§ **Goal of the exercise**: Beginning at the line that contains "the *Environment* pane.**</span>" and ending at the last line of the records below, retype each line exactly and add nothing.
++++++
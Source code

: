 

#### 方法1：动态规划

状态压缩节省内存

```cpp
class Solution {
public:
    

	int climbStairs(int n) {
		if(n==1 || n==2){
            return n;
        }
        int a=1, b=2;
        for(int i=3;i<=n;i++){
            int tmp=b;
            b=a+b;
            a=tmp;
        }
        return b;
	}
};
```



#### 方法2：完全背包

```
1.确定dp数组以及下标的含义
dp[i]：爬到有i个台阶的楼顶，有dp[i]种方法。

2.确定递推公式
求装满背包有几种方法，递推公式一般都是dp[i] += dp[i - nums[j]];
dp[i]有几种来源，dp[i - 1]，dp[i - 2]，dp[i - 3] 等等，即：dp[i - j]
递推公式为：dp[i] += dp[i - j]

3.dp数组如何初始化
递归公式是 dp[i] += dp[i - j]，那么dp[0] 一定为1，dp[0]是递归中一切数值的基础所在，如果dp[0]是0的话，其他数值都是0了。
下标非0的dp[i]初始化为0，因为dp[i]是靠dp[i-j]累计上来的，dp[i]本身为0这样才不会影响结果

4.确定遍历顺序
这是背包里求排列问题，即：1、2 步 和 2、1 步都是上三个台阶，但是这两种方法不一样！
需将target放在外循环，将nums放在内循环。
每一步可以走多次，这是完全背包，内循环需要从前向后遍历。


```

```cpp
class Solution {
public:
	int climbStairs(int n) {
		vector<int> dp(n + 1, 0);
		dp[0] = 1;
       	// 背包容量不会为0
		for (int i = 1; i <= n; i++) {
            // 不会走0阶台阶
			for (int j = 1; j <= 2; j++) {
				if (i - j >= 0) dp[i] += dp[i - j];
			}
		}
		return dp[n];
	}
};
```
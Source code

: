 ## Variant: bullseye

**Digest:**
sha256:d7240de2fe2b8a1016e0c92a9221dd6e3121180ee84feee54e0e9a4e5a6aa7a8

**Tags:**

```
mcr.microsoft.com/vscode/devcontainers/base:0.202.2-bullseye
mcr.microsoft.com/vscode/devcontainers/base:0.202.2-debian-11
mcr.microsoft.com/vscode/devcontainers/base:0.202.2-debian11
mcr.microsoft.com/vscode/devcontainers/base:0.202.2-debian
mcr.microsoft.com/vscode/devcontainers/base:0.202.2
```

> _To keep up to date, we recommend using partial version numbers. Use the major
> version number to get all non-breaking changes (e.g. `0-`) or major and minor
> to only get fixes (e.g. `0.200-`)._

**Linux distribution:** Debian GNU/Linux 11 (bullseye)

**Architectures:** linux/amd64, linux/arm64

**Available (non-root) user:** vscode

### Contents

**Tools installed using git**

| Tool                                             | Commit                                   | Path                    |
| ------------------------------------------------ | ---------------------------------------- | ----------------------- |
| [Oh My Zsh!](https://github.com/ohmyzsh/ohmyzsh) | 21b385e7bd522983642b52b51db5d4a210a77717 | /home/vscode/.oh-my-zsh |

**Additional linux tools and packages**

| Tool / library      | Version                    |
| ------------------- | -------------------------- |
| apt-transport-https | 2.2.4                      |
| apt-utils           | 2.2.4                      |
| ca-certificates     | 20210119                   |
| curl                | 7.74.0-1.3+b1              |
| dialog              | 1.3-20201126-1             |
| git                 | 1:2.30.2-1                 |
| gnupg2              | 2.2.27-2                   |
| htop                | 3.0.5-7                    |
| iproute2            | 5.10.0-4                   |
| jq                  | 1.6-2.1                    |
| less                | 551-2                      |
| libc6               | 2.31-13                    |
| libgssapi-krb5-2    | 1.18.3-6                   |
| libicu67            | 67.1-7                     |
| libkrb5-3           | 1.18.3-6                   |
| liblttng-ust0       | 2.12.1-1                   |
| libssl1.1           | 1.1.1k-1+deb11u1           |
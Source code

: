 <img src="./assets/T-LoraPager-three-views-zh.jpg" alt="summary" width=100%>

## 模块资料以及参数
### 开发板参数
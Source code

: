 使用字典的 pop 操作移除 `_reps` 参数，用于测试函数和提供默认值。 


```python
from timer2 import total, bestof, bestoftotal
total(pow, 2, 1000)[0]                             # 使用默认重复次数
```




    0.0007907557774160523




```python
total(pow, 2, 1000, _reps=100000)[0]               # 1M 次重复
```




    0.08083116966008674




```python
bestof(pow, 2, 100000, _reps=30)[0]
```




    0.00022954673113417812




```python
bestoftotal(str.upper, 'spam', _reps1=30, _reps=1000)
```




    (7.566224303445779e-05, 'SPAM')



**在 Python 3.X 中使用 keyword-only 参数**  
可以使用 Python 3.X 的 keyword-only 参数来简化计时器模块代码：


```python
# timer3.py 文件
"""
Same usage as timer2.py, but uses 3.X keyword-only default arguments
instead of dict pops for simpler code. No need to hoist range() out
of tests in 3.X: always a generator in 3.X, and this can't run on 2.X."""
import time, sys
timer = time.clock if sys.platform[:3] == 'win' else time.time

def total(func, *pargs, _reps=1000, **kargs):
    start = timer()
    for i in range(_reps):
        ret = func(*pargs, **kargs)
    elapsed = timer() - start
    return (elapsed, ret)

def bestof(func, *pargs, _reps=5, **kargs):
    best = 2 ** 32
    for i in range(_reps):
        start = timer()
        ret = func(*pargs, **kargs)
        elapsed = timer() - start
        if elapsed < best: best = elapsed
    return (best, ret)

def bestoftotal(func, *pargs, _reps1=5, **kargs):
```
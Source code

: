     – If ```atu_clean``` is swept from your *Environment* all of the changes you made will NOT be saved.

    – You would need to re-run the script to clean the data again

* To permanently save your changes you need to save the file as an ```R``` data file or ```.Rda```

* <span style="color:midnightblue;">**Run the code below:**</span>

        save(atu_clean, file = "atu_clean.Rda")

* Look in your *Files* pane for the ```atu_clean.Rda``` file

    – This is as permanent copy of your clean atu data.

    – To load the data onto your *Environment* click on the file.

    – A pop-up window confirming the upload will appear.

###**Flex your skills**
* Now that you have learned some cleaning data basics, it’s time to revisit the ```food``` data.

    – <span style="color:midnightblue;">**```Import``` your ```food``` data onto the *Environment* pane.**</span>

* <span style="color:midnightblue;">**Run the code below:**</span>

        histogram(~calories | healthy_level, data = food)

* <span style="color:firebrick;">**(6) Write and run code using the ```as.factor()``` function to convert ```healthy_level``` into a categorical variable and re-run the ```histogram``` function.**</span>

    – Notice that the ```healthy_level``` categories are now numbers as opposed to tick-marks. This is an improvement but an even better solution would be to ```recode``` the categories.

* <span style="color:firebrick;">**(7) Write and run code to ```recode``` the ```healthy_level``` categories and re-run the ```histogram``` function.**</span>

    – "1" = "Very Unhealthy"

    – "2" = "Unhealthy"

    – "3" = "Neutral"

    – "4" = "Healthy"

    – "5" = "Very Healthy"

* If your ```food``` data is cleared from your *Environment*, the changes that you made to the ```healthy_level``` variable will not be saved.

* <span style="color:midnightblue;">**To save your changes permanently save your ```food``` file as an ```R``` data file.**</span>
++++++
§ **Exercise solution**:
    – <span style="color:midnightblue;">**```Import``` your ```food``` data onto the *Environment* pane.**</span>

* <span style="color:midnightblue;">**Run the code below:**</span>

        histogram(~calories | healthy_level, data = food)

* <span style="color:firebrick;">**(6) Write and run code using the ```as.factor()``` function to convert ```healthy_level``` into a categorical variable and re-run the ```histogram``` function.**</span>

    – Notice that the ```healthy_level``` categories are now numbers as opposed to tick-marks. This is an improvement but an even better solution would be to ```recode``` the categories.

* <span style="color:firebrick;">**(7) Write and run code to ```recode``` the ```healthy_level``` categories and re-run the ```histogram``` function.**</span>

    – "1" = "Very Unhealthy"

    – "2" = "Unhealthy"

    – "3" = "Neutral"

    – "4" = "Healthy"

    – "5" = "Very Healthy"

* If your ```food``` data is cleared from your *Environment*, the changes that you made to the ```healthy_level``` variable will not be saved.

* <span style="color:midnightblue;">**To save your changes permanently save your ```food``` file as an ```R``` data file.**</span>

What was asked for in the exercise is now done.